____ EXCERPTED RECORDS

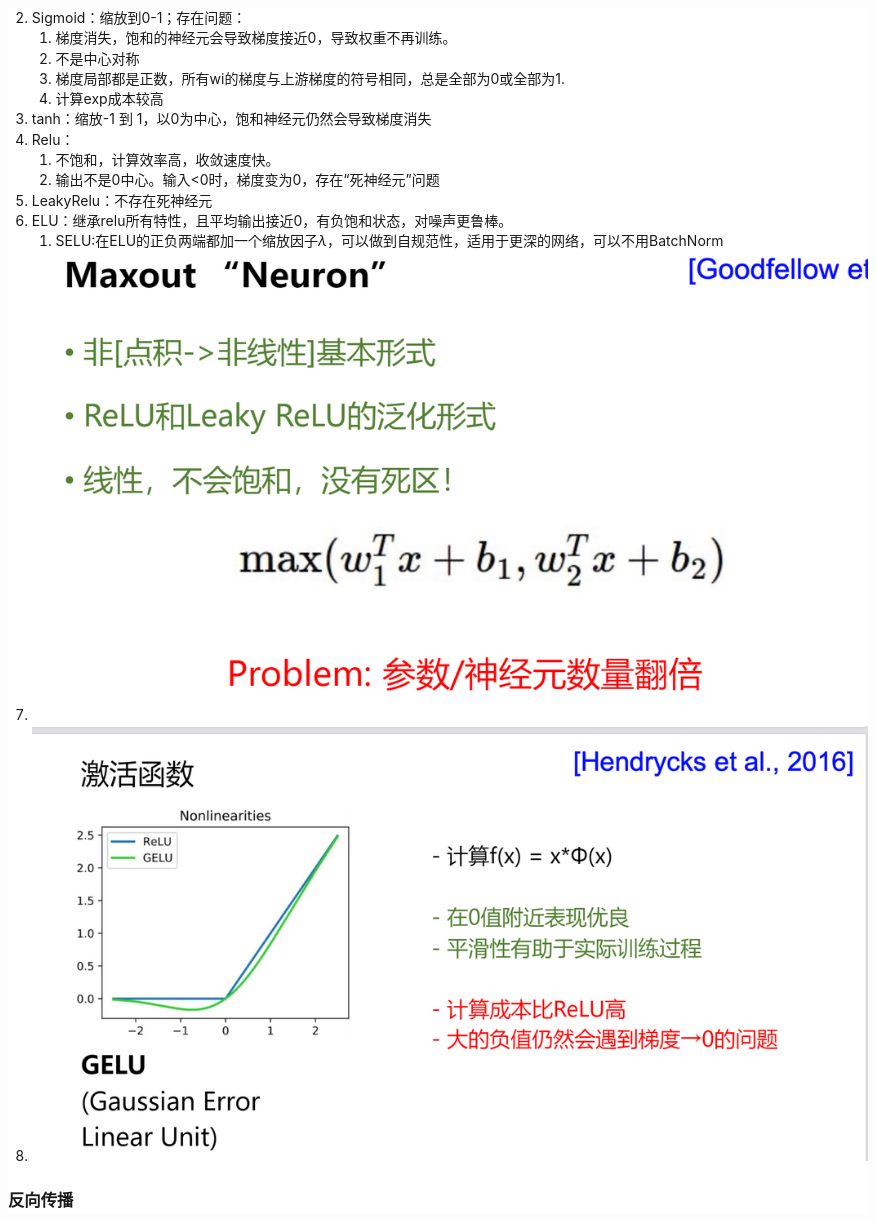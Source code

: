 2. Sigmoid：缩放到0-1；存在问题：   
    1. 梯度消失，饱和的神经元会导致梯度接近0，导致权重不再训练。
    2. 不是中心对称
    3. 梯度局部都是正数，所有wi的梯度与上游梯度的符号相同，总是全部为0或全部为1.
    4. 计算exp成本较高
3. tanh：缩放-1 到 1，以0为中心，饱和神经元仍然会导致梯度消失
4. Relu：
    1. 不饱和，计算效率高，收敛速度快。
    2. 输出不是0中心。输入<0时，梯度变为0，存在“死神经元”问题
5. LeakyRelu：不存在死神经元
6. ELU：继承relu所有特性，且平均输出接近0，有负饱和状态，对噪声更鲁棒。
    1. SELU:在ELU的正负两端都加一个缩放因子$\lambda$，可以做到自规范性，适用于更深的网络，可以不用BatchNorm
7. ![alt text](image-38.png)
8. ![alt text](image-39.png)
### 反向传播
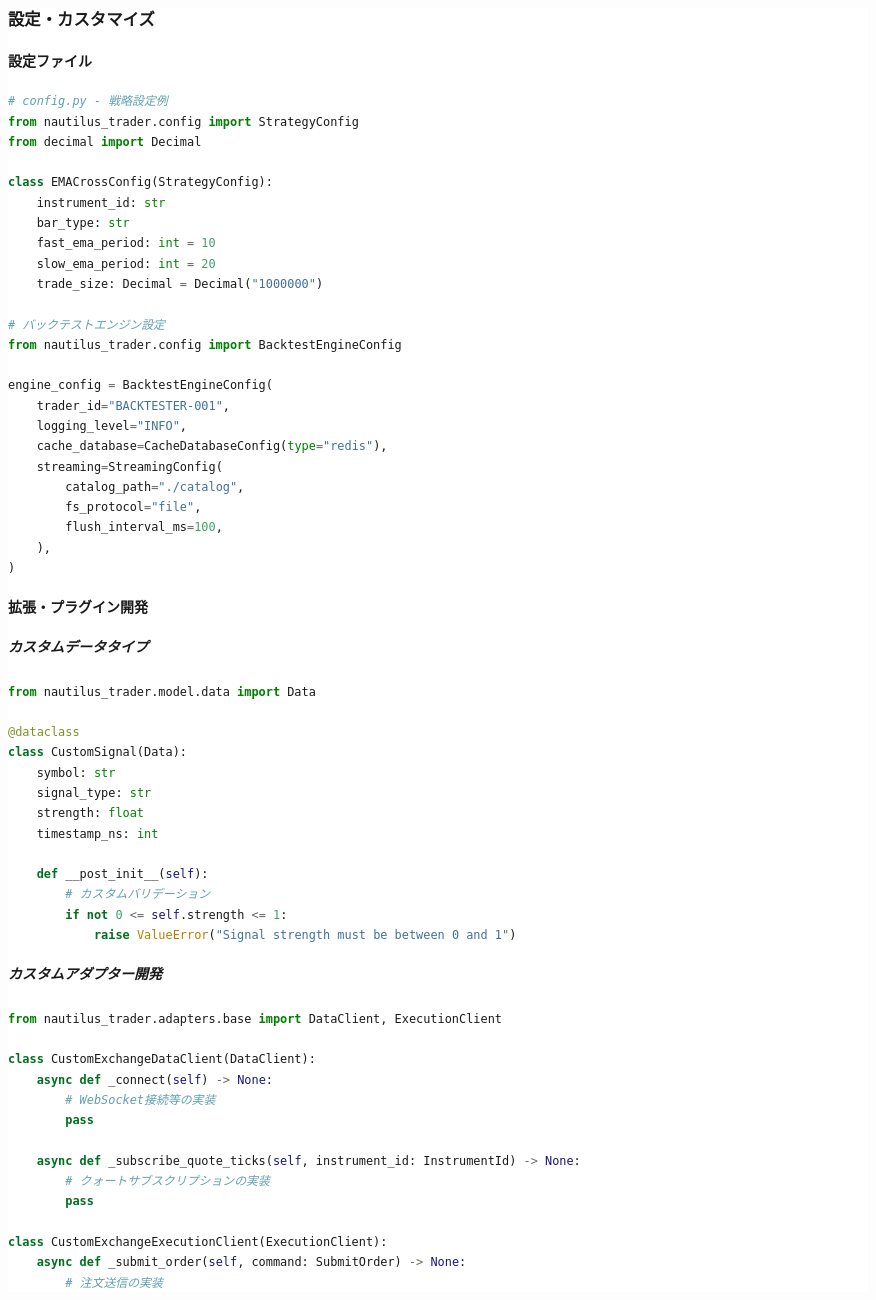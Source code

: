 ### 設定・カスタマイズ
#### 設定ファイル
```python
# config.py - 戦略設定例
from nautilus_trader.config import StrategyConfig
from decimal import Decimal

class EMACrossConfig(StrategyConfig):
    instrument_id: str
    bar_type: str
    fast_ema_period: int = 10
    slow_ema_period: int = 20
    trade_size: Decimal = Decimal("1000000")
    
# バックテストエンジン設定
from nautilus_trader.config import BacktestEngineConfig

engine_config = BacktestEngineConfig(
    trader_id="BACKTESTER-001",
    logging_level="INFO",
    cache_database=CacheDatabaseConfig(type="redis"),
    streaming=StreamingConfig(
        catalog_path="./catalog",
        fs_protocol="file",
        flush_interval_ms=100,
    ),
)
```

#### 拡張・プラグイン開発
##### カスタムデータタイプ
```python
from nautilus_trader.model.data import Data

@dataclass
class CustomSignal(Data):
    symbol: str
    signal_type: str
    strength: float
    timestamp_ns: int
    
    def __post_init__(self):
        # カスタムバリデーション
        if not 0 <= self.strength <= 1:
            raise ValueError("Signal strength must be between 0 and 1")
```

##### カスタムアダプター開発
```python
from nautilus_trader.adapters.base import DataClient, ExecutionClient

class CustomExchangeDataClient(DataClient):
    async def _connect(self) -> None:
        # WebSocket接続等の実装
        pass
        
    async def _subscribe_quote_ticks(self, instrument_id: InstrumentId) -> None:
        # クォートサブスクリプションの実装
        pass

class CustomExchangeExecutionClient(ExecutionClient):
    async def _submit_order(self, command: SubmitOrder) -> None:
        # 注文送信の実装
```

________

YOUR INSTRUCTIONS ::
Repeat each line of the records above exactly, but do not copy the pictures.

TASK RESULT ::
Source code

: 2. Sigmoid：缩放到0-1；存在问题：   
    1. 梯度消失，饱和的神经元会导致梯度接近0，导致权重不再训练。
    2. 不是中心对称
    3. 梯度局部都是正数，所有wi的梯度与上游梯度的符号相同，总是全部为0或全部为1.
    4. 计算exp成本较高
3. tanh：缩放-1 到 1，以0为中心，饱和神经元仍然会导致梯度消失
4. Relu：
    1. 不饱和，计算效率高，收敛速度快。
    2. 输出不是0中心。输入<0时，梯度变为0，存在“死神经元”问题
5. LeakyRelu：不存在死神经元
6. ELU：继承relu所有特性，且平均输出接近0，有负饱和状态，对噪声更鲁棒。
    1. SELU:在ELU的正负两端都加一个缩放因子$\lambda$，可以做到自规范性，适用于更深的网络，可以不用BatchNorm
7. ![alt text](image-38.png)
8. ![alt text](image-39.png)
### 反向传播
Source code

: ### 設定・カスタマイズ
#### 設定ファイル
```python
# config.py - 戦略設定例
from nautilus_trader.config import StrategyConfig
from decimal import Decimal

class EMACrossConfig(StrategyConfig):
    instrument_id: str
    bar_type: str
    fast_ema_period: int = 10
    slow_ema_period: int = 20
    trade_size: Decimal = Decimal("1000000")
    
# バックテストエンジン設定
from nautilus_trader.config import BacktestEngineConfig

engine_config = BacktestEngineConfig(
    trader_id="BACKTESTER-001",
    logging_level="INFO",
    cache_database=CacheDatabaseConfig(type="redis"),
    streaming=StreamingConfig(
        catalog_path="./catalog",
        fs_protocol="file",
        flush_interval_ms=100,
    ),
)
```

#### 拡張・プラグイン開発
##### カスタムデータタイプ
```python
from nautilus_trader.model.data import Data

@dataclass
class CustomSignal(Data):
    symbol: str
    signal_type: str
    strength: float
    timestamp_ns: int
    
    def __post_init__(self):
        # カスタムバリデーション
        if not 0 <= self.strength <= 1:
            raise ValueError("Signal strength must be between 0 and 1")
```

##### カスタムアダプター開発
```python
from nautilus_trader.adapters.base import DataClient, ExecutionClient

class CustomExchangeDataClient(DataClient):
    async def _connect(self) -> None:
        # WebSocket接続等の実装
        pass
        
    async def _subscribe_quote_ticks(self, instrument_id: InstrumentId) -> None:
        # クォートサブスクリプションの実装
        pass

class CustomExchangeExecutionClient(ExecutionClient):
    async def _submit_order(self, command: SubmitOrder) -> None:
        # 注文送信の実装
```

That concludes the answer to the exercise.